= Materials provided =
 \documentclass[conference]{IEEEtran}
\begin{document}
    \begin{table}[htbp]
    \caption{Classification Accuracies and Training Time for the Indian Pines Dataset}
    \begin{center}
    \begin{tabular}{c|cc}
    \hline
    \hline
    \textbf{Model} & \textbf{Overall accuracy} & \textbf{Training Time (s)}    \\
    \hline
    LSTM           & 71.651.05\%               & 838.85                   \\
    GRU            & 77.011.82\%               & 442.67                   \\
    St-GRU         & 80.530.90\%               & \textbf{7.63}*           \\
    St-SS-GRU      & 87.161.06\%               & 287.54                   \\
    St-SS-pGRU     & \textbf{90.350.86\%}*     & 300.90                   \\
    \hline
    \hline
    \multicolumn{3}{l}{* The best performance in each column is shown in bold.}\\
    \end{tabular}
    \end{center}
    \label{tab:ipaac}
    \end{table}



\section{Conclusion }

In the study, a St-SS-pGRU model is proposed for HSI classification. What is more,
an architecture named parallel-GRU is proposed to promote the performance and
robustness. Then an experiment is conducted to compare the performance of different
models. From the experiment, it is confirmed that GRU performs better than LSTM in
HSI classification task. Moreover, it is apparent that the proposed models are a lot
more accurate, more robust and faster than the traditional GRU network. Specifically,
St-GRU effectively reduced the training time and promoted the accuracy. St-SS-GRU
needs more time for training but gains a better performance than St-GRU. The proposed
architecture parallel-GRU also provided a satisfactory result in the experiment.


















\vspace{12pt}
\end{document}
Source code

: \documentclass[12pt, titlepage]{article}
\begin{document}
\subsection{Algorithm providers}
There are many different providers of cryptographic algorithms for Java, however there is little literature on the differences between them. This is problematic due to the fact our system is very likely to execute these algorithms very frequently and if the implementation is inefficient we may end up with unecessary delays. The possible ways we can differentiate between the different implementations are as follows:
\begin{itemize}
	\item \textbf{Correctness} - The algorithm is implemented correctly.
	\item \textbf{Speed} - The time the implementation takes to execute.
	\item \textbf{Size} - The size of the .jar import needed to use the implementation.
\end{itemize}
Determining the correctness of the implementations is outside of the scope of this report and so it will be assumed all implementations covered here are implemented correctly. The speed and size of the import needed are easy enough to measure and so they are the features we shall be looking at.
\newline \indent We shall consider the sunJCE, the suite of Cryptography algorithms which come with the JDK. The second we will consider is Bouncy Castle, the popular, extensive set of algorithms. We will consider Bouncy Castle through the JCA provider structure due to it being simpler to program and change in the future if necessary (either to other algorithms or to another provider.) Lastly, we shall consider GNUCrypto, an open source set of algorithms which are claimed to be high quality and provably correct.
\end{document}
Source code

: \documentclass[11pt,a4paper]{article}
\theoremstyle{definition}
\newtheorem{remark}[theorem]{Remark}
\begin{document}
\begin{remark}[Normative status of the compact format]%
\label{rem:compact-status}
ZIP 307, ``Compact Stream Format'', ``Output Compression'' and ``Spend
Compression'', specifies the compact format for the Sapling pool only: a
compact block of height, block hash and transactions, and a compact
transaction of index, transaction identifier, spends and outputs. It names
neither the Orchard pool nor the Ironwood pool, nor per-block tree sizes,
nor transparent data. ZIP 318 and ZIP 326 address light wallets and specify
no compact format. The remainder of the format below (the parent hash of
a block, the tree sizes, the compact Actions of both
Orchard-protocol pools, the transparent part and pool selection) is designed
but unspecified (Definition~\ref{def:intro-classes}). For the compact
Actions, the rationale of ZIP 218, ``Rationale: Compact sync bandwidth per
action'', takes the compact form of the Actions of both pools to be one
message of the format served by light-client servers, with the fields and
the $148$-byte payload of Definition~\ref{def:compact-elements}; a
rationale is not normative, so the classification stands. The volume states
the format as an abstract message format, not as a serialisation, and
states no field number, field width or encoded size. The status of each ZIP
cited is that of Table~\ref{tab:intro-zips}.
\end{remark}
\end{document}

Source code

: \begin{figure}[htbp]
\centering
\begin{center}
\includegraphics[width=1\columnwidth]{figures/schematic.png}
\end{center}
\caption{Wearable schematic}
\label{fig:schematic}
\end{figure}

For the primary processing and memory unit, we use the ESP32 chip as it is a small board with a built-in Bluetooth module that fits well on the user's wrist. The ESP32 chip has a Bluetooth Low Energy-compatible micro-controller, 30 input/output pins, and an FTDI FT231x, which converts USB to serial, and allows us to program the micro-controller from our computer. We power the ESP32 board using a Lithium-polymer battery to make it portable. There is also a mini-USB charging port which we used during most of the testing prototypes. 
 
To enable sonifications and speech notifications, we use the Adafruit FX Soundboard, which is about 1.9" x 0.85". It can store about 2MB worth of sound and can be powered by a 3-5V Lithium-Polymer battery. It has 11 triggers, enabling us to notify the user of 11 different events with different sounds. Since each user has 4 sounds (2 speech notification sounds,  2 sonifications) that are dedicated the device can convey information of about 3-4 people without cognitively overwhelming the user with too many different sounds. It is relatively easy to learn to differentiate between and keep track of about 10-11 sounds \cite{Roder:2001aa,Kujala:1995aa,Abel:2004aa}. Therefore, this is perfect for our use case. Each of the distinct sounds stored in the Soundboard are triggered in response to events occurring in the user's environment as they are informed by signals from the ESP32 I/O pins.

...

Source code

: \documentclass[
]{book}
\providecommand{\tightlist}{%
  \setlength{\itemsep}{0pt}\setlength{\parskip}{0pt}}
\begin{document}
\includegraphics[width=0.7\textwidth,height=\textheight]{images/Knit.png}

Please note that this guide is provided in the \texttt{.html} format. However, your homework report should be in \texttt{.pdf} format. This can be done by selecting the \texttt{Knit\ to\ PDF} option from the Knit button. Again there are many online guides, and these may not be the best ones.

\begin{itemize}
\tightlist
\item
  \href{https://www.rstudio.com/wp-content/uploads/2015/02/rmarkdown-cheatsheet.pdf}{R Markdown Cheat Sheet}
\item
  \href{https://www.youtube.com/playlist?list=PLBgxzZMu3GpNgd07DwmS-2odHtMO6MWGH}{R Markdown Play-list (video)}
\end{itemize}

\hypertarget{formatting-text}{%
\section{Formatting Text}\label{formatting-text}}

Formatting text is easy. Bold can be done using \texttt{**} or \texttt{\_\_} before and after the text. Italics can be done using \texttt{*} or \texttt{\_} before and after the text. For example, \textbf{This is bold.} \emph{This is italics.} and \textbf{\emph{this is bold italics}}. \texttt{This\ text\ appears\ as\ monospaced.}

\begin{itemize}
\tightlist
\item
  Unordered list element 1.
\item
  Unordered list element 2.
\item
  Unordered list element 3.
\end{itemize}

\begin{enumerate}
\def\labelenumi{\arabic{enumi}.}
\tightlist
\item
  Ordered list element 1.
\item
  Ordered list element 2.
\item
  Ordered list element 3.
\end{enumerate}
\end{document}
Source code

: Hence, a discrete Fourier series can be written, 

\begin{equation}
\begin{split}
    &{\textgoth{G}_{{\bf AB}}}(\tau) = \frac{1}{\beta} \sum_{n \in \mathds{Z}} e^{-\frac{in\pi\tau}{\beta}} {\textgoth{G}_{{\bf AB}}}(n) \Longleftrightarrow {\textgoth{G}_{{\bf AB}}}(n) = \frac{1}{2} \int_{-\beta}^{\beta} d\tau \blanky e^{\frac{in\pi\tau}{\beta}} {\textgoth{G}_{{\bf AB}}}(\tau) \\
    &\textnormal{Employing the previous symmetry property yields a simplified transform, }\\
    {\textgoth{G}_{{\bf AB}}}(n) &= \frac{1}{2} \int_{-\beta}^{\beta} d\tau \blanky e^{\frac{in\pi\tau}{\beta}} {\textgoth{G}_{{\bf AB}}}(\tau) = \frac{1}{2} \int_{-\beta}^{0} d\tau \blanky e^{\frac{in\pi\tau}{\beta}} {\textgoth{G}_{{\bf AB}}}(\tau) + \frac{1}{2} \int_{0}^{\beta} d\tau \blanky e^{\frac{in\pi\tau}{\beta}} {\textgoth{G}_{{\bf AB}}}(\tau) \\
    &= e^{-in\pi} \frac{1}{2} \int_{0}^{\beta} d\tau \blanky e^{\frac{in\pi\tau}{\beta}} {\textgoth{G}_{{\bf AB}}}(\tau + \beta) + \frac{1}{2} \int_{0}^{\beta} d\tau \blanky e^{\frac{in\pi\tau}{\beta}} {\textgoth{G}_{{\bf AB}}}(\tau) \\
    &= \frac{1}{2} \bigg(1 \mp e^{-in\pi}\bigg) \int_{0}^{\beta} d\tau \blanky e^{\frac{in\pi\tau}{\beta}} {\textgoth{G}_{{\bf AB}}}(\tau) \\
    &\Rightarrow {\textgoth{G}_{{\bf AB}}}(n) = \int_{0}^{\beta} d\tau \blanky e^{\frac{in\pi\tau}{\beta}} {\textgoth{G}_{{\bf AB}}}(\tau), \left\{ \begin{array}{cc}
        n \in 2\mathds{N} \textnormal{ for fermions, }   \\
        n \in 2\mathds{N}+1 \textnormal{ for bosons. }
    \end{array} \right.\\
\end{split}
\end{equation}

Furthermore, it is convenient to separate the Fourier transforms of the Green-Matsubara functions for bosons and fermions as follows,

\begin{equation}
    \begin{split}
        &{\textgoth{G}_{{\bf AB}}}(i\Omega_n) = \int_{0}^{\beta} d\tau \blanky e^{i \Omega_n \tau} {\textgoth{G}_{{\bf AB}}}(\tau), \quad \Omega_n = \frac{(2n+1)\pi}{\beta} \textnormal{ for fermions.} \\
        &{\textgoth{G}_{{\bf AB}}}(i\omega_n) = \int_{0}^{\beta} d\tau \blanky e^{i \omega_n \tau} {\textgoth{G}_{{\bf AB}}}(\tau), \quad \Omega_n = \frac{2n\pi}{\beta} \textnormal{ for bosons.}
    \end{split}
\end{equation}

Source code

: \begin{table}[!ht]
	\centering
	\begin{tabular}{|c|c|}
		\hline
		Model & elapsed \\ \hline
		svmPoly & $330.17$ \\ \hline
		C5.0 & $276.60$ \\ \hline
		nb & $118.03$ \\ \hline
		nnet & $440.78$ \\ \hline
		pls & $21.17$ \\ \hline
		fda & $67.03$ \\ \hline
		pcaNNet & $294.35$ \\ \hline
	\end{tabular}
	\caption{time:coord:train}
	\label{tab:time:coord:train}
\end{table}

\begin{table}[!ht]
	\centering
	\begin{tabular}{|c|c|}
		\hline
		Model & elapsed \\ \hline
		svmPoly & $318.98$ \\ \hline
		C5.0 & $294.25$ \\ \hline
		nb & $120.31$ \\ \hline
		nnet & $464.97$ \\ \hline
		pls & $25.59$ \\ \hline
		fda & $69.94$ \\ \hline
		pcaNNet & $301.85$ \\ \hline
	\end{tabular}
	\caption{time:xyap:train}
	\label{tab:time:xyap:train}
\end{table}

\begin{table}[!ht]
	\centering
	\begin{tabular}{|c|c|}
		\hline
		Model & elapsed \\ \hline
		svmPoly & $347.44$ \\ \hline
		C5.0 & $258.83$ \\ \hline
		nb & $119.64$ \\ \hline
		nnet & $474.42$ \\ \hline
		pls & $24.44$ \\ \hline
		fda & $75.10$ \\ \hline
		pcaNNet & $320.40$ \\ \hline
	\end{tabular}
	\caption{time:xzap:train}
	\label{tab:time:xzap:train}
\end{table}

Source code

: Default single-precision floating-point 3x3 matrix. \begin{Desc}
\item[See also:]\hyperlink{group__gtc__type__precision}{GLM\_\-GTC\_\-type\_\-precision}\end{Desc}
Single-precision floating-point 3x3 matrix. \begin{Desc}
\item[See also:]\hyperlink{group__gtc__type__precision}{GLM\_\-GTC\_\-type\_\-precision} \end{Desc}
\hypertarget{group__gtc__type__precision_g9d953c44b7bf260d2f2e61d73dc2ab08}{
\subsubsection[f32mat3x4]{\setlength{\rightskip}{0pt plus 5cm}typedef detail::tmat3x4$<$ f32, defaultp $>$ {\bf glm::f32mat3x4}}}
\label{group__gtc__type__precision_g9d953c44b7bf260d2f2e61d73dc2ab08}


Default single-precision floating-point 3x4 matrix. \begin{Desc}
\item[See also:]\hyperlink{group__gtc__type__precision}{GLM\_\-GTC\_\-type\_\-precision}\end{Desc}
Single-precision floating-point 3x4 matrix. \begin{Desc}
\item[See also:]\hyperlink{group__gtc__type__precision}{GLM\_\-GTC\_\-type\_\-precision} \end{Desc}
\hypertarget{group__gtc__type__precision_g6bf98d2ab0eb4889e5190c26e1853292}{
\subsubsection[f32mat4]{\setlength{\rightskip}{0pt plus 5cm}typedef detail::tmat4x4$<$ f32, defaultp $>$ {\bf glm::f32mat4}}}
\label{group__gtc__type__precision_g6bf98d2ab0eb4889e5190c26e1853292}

...

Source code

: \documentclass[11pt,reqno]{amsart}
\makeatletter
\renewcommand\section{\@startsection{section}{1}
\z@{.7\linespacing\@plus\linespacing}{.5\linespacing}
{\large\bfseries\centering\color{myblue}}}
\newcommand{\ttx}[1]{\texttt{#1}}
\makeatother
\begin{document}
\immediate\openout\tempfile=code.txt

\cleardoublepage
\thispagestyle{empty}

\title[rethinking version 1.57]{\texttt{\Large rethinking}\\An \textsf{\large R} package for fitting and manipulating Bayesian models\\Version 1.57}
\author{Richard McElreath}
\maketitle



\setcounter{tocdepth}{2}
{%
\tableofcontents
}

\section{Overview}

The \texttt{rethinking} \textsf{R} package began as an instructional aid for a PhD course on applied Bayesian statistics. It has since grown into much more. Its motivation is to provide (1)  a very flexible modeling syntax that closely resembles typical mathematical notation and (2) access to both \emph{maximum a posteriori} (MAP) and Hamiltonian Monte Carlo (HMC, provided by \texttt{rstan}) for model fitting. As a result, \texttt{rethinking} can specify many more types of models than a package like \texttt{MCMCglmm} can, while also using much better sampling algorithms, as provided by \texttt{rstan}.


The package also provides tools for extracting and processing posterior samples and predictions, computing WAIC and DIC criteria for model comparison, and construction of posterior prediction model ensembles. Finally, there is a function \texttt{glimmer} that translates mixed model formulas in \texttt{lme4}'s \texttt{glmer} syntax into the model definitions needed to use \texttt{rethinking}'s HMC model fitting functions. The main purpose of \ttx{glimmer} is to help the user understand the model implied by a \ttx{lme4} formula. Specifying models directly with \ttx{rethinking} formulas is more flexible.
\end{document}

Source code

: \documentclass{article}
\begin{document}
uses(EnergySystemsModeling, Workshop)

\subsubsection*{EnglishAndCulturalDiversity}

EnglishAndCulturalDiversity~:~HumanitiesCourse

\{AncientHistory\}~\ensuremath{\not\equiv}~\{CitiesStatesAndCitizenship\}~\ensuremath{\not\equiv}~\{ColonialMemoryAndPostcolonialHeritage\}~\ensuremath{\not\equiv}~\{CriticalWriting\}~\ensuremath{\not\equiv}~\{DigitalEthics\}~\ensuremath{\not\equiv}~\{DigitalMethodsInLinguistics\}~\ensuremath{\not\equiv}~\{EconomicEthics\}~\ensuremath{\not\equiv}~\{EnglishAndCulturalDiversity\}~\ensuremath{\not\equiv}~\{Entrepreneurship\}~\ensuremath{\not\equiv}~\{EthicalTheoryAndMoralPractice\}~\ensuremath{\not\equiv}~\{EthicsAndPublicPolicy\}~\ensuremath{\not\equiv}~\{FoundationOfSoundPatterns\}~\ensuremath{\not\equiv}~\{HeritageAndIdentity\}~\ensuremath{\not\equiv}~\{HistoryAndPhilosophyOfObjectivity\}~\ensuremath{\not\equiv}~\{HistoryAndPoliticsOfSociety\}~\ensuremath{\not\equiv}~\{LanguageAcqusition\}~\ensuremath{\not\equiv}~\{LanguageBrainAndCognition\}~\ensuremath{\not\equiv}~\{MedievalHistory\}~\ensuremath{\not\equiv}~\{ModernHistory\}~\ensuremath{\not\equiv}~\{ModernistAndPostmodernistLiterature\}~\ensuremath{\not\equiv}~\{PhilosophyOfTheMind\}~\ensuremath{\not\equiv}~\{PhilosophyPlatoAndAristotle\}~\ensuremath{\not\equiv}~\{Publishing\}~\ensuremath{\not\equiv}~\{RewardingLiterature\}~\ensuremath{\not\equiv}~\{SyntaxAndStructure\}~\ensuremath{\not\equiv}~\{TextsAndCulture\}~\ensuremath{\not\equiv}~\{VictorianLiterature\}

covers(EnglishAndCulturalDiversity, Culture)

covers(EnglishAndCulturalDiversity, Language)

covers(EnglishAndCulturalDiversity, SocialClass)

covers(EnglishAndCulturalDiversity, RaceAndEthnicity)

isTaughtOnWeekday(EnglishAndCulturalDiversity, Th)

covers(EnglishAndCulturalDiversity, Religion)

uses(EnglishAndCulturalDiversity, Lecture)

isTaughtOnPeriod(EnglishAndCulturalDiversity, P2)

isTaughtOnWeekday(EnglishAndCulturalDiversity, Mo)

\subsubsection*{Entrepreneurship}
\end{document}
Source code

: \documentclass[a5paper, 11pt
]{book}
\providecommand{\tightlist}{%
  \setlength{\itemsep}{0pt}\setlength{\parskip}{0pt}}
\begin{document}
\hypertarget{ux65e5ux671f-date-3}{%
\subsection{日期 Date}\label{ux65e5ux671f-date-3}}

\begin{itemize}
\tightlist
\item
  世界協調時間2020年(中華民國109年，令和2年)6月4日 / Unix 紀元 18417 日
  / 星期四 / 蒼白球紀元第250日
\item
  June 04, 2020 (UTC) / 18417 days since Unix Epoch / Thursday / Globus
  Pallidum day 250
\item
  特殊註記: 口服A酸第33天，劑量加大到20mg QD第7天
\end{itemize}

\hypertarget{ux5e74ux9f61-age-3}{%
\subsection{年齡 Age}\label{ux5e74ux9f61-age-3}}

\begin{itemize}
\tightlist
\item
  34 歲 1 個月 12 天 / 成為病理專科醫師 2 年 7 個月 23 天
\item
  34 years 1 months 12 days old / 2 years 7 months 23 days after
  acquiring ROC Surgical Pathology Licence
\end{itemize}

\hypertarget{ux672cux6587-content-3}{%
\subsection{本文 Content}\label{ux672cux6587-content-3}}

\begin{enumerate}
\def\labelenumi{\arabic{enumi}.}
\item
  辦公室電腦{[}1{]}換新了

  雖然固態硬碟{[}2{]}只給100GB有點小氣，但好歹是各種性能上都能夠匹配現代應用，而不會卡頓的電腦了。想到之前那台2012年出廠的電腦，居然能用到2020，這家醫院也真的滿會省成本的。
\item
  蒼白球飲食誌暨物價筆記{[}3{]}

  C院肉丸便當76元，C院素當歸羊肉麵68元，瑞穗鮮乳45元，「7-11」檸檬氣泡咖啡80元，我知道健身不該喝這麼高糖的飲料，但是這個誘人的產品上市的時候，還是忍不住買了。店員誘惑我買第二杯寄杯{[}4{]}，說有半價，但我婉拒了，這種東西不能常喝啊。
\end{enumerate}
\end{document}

= About this task =
Search the listing above for the lines with "For the compact" and "For the primary", then output those lines and all lines between them exactly.

= Answer space =
but unspecified (Definition~\ref{def:intro-classes}). For the compact
Actions, the rationale of ZIP 218, ``Rationale: Compact sync bandwidth per
action'', takes the compact form of the Actions of both pools to be one
message of the format served by light-client servers, with the fields and
the $148$-byte payload of Definition~\ref{def:compact-elements}; a
rationale is not normative, so the classification stands. The volume states
the format as an abstract message format, not as a serialisation, and
states no field number, field width or encoded size. The status of each ZIP
cited is that of Table~\ref{tab:intro-zips}.
\end{remark}
\end{document}

Source code

: \begin{figure}[htbp]
\centering
\begin{center}
\includegraphics[width=1\columnwidth]{figures/schematic.png}
\end{center}
\caption{Wearable schematic}
\label{fig:schematic}
\end{figure}

For the primary processing and memory unit, we use the ESP32 chip as it is a small board with a built-in Bluetooth module that fits well on the user's wrist. The ESP32 chip has a Bluetooth Low Energy-compatible micro-controller, 30 input/output pins, and an FTDI FT231x, which converts USB to serial, and allows us to program the micro-controller from our computer. We power the ESP32 board using a Lithium-polymer battery to make it portable. There is also a mini-USB charging port which we used during most of the testing prototypes. 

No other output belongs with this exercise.